Knowing all 4 points I can compute the respective distances from the one to the 3.

Then I can compute by trilateration the 2 points (of which one is the very point I need to project and the other is its symmetric with respect to the plane defined by the other 3 given points) that satisfy those 3 distances in space from their afferent reference points (an intersection of 3 spheres).

Except I don't actually do that but instead average the solutions together before I compute them as I'm interested in their mean, not their actual selves. Their mean will give me the mid-way point, which lies smack-dab on the plane.

Then I simplify the result. It should be something analogous to this:

docs.google

I just don't want to be a dunce and go to the trouble of writing a paper on a subject one has already been written about. But I just can't find anything resembling what I'm after. I searched on arxiv too.

And I have to do this by hand, MathCAD and Mathematica couldn't solve the system for me.

They fail by memory overrunning.

I also tried a couple of free online alternatives that failed the same way.

 

[HallsofIvy]

Given three points, the equation of the plane they determine can be found by looking at the vectors from one point to the other two.

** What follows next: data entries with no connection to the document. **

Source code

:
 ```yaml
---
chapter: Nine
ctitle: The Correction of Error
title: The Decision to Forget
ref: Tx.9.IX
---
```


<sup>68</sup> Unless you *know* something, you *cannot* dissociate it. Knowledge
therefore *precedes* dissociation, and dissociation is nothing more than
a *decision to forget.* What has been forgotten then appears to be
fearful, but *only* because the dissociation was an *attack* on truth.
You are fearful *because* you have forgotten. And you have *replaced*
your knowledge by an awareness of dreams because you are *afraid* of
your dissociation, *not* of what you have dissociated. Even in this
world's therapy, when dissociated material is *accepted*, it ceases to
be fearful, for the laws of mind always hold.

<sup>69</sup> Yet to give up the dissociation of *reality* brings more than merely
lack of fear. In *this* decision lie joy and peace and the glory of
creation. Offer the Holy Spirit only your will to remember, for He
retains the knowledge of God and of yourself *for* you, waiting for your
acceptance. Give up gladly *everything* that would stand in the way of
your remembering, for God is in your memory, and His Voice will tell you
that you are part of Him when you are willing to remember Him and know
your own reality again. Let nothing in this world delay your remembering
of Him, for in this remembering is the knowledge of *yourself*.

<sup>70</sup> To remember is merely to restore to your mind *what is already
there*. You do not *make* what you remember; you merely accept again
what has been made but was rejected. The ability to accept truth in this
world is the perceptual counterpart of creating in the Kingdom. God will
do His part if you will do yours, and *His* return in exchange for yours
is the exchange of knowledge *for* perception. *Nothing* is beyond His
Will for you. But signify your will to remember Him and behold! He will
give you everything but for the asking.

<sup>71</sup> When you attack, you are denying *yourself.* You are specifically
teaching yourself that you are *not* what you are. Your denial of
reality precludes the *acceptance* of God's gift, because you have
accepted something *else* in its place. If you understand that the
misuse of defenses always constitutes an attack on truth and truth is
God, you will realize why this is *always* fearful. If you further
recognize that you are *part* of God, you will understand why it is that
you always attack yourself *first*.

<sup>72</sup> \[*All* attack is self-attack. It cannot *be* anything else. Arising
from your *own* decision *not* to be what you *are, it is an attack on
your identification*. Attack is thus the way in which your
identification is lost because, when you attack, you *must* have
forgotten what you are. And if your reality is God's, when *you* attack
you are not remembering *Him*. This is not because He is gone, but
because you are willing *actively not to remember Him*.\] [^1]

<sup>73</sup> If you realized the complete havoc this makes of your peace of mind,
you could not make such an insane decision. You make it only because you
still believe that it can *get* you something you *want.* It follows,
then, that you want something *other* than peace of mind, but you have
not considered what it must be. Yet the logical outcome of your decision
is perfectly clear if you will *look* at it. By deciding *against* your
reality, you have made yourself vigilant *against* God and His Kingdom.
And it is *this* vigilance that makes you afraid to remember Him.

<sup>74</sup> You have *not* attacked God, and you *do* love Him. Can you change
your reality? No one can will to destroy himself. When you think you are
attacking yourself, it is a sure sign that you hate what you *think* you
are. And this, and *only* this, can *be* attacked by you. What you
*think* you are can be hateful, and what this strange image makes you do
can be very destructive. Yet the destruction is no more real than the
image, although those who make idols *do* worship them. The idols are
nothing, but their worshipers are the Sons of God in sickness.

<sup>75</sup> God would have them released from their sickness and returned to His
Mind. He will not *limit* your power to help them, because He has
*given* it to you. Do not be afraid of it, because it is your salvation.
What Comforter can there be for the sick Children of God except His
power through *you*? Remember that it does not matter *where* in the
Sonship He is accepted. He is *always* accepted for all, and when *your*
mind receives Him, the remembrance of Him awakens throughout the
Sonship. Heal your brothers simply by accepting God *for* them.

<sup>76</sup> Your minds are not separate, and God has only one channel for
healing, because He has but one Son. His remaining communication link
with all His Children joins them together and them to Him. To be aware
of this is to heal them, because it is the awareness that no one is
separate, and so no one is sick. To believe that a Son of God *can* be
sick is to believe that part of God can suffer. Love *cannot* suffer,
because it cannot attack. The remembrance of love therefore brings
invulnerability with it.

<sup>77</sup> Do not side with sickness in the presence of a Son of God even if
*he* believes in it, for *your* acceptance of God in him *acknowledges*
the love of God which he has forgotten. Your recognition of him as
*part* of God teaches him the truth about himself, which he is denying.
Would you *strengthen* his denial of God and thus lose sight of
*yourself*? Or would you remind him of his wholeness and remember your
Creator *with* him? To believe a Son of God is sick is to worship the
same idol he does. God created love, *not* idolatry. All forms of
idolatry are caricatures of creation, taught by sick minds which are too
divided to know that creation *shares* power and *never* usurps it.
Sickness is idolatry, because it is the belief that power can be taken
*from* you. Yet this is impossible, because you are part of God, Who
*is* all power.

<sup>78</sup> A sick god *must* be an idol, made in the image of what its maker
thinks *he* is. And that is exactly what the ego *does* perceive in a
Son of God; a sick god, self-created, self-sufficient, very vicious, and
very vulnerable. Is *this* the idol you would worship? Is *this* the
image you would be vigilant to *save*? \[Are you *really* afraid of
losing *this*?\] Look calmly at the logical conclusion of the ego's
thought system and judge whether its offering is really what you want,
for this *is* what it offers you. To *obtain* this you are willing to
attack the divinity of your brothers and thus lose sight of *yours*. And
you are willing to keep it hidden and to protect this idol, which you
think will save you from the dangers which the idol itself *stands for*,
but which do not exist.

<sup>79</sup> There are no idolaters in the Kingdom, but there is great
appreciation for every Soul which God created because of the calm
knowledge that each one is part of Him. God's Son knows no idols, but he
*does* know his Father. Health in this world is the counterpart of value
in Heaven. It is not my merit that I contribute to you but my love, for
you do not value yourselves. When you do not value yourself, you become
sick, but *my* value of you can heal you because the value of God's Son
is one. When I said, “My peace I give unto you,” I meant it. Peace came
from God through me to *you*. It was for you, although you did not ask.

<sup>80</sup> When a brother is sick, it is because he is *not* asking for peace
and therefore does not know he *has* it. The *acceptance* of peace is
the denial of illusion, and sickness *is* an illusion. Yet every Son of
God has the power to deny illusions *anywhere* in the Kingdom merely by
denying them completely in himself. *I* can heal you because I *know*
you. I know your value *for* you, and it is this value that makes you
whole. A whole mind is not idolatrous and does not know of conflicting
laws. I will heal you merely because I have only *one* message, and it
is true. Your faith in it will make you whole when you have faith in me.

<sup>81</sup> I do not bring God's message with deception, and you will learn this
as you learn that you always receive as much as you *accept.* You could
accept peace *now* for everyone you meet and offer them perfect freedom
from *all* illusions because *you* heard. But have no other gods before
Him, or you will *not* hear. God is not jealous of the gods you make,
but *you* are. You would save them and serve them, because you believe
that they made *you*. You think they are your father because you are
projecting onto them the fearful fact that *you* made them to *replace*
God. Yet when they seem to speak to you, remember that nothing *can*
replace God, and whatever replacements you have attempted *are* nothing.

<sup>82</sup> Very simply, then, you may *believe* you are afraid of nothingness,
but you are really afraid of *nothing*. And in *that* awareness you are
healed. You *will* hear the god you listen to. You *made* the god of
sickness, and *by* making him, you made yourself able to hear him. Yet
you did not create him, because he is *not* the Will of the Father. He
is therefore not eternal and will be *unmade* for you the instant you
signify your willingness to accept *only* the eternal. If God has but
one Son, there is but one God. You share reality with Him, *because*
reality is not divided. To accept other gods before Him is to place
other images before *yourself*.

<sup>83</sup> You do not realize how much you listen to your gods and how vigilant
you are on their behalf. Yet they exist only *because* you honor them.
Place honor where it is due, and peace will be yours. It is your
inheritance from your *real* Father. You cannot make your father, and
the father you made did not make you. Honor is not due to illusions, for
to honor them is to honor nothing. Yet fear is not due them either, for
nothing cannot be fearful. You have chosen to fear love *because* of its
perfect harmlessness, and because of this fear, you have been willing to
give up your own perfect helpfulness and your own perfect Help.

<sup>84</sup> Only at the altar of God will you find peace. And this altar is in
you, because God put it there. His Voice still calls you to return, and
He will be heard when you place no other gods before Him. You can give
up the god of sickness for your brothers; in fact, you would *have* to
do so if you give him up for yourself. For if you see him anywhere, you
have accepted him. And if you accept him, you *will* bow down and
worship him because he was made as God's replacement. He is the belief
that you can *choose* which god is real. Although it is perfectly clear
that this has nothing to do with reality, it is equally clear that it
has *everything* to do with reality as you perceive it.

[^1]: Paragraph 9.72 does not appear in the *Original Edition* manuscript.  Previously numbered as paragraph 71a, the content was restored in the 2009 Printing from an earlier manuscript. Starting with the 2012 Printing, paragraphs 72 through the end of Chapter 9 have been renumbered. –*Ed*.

That is, if the three points are (x_0, y_0, z_0), (x_1, y_1, z_1), and (x_2, y_2, z_2) then two vectors in the plane are \vec{A}= (x_1- x_0)\vec{i}+ (y_1- y_0)\vec{j}+ (z_1- z_0)\vec{k} and \vec{B}= (x_2- x_0)\vec{i}+ (y_2- y_0)\vec{j}+ (z_2- z_0)\vec{k}. The cross product of those two vectors, A\times B= C_x\vec{i}+ C_y\vec{j}+ C_z\vec{k} is perpendicular to the plane and the equation of the plane is C_x(x- x_0)+ C_y(y- y_0)+ C_z(z- z_0)= 0. If (a, b, c) is some fourth point, then the line x= a+ C_xt, y= b+ C_yt, z= c+ C_xt is the line perpendicular to the plane through (a, b, c). Replacing x, y, and z in the equation of the plane by those gives C_x(C_xt+ a- x_0)+ C_y(C_yt+ b- y_0)+ C_z(C_zt+ c- z_0)= 0 can be solved for t and then (x, y, z) can be calculated.

 

[Simon Bridge]

The exercises you describe are standard in undergraduate algebra courses - so you won't find them in recent academic journals. You should have been looking in textbooks, not arxiv et al.
HallsofIvy has illustrated the basic method.

Try search terms like "find the closest point on a plane"

 

[Enigman]

The exercises you describe are standard in undergraduate algebra courses - so you won't find them in recent academic journals. You should have been looking in textbooks, not arxiv et al.
HallsofIvy has illustrated the basic method.

Try search terms like "find the closest point on a plane"

I did it in high school...

 

[Simon Bridge]

OTOH: learning to write something like this up formally is good exercise for writing actual papers.